Rereading is a great commitment, but it also is filled with the danger of encountering the illusions that might have haunted our past selves. Reader, I cannot say that I completed a rereading whole and true, that I parsed every sentence, subjecting each to a rigorous analysis. Instead, it turned out to be a short read as I idly grasped at paragraph after paragraph, like a rower dipping his oar in wide arcs in a futile attempt to fill the remainder of an afternoon. And there are no surprises here: rereading confirmed the growing doubts and filled me with a sense of disappointment. The dialogue was snappy, but the characters felt one-dimensional. The metaphors and symbols which had once charmed my teenage self now felt tawdry, soapy, and overwrought. When you can see the artifice, everything seems artificial. Halfway through, I put the book aside. Needless to say, my rereading confirmed the murmured nays of the book-whisperers; Memoirs of a Geisha was a perfect specimen of a rose-tinted Orientalism that mystified, exoticized, and sexualized the East. More than the loss of innocence that now characterized both the protagonist and myself, what struck me now was the realization that we were both living a poor pastiche, a cliché. Perhaps the fault was entirely mine: I was no longer the reader I was before. But at the same time, it was a necessary rite of passage that I did not know I needed. I felt I had liberated myself by undergoing this painful ordeal, arriving at the moment when I became dispossessed of nostalgia to arrive at a greater unlearning.

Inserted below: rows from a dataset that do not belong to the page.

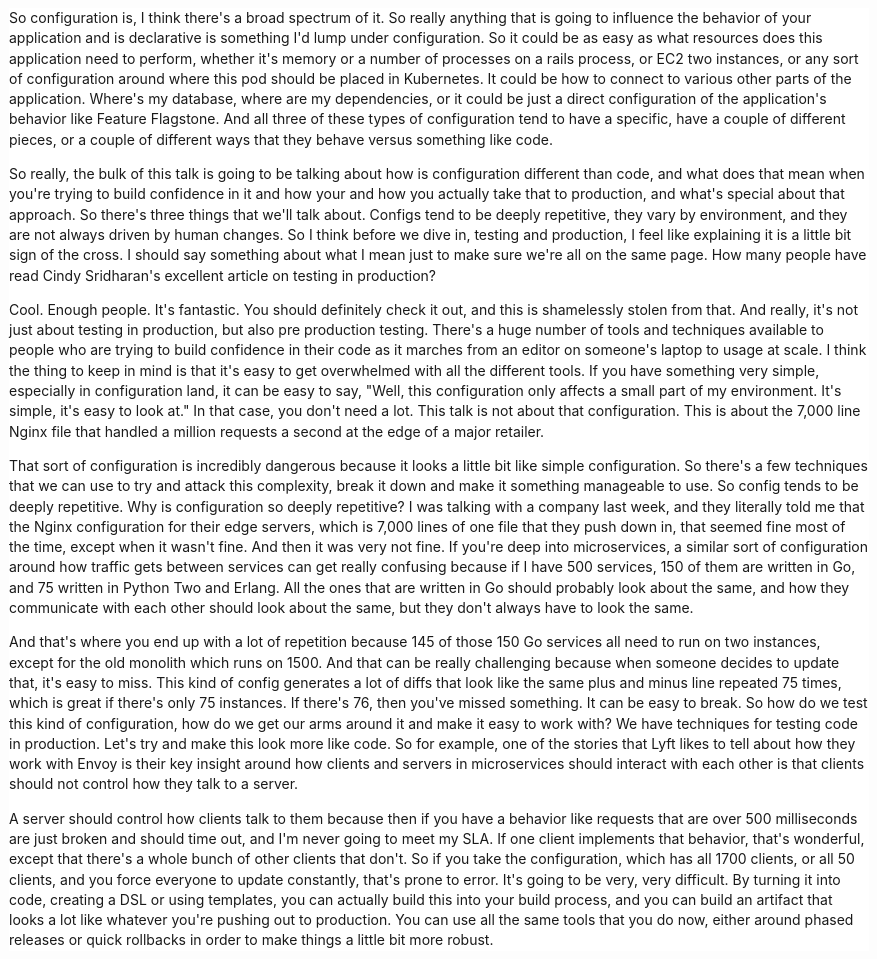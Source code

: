 So configuration is, I think there's a broad spectrum of it. So really anything that is going to influence the behavior of your application and is declarative is something I'd lump under configuration. So it could be as easy as what resources does this application need to perform, whether it's memory or a number of processes on a rails process, or EC2 two instances, or any sort of configuration around where this pod should be placed in Kubernetes. It could be how to connect to various other parts of the application. Where's my database, where are my dependencies, or it could be just a direct configuration of the application's behavior like Feature Flagstone. And all three of these types of configuration tend to have a specific, have a couple of different pieces, or a couple of different ways that they behave versus something like code.

So really, the bulk of this talk is going to be talking about how is configuration different than code, and what does that mean when you're trying to build confidence in it and how your and how you actually take that to production, and what's special about that approach. So there's three things that we'll talk about. Configs tend to be deeply repetitive, they vary by environment, and they are not always driven by human changes. So I think before we dive in, testing and production, I feel like explaining it is a little bit sign of the cross. I should say something about what I mean just to make sure we're all on the same page. How many people have read Cindy Sridharan's excellent article on testing in production?

Cool. Enough people. It's fantastic. You should definitely check it out, and this is shamelessly stolen from that. And really, it's not just about testing in production, but also pre production testing. There's a huge number of tools and techniques available to people who are trying to build confidence in their code as it marches from an editor on someone's laptop to usage at scale. I think the thing to keep in mind is that it's easy to get overwhelmed with all the different tools. If you have something very simple, especially in configuration land, it can be easy to say, "Well, this configuration only affects a small part of my environment. It's simple, it's easy to look at." In that case, you don't need a lot. This talk is not about that configuration. This is about the 7,000 line Nginx file that handled a million requests a second at the edge of a major retailer.

That sort of configuration is incredibly dangerous because it looks a little bit like simple configuration. So there's a few techniques that we can use to try and attack this complexity, break it down and make it something manageable to use. So config tends to be deeply repetitive. Why is configuration so deeply repetitive? I was talking with a company last week, and they literally told me that the Nginx configuration for their edge servers, which is 7,000 lines of one file that they push down in, that seemed fine most of the time, except when it wasn't fine. And then it was very not fine. If you're deep into microservices, a similar sort of configuration around how traffic gets between services can get really confusing because if I have 500 services, 150 of them are written in Go, and 75 written in Python Two and Erlang. All the ones that are written in Go should probably look about the same, and how they communicate with each other should look about the same, but they don't always have to look the same.

And that's where you end up with a lot of repetition because 145 of those 150 Go services all need to run on two instances, except for the old monolith which runs on 1500. And that can be really challenging because when someone decides to update that, it's easy to miss. This kind of config generates a lot of diffs that look like the same plus and minus line repeated 75 times, which is great if there's only 75 instances. If there's 76, then you've missed something. It can be easy to break. So how do we test this kind of configuration, how do we get our arms around it and make it easy to work with? We have techniques for testing code in production. Let's try and make this look more like code. So for example, one of the stories that Lyft likes to tell about how they work with Envoy is their key insight around how clients and servers in microservices should interact with each other is that clients should not control how they talk to a server.

A server should control how clients talk to them because then if you have a behavior like requests that are over 500 milliseconds are just broken and should time out, and I'm never going to meet my SLA. If one client implements that behavior, that's wonderful, except that there's a whole bunch of other clients that don't. So if you take the configuration, which has all 1700 clients, or all 50 clients, and you force everyone to update constantly, that's prone to error. It's going to be very, very difficult. By turning it into code, creating a DSL or using templates, you can actually build this into your build process, and you can build an artifact that looks a lot like whatever you're pushing out to production. You can use all the same tools that you do now, either around phased releases or quick rollbacks in order to make things a little bit more robust.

When the time came for culling my collection, Golden’s book did not survive the cut. But for the love of paper and books, it went to a book exchange, destined for other hands and eyes. I imagine someone else might learn to learn and then unlearn. Or maybe not; everyone has a different reading trajectory.
“Suppose you and I were sitting in a quiet room overlooking a garden, chatting and sipping at our cups of green tea while we talked about something that had happened a long while ago, and I said to you, ‘That afternoon when I met so-and-so … was the very best afternoon of my life, and also the very worst afternoon.’”
So begins the first line of the first chapter of the novel. In a way, both of those afternoons, when the world and I were in pieces, encountering Golden’s book seemed to me both the very best and also the very worst.
Benjamin J.Q. Khoo is a writer and researcher based in Singapore. He works on the diplomatic and cultural history of early modern Asia.